## Activity:
Report how many lines in the records that follow have the word "yoki" in them, giving the number and nothing more.

## Provided records:
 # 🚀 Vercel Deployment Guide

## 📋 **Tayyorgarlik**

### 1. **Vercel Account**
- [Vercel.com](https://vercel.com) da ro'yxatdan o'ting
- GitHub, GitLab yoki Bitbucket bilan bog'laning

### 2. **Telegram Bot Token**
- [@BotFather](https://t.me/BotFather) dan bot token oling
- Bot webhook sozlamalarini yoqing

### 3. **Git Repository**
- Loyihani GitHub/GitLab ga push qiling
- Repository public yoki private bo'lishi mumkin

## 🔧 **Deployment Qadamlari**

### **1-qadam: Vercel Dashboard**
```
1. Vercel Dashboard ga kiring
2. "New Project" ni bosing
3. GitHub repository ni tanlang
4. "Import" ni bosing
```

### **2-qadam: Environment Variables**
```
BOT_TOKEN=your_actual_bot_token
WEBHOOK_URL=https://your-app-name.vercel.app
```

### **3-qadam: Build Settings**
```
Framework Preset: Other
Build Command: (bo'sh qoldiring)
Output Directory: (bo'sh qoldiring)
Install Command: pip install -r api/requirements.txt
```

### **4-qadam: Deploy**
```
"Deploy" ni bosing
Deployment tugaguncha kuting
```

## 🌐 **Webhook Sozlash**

## Task response:
2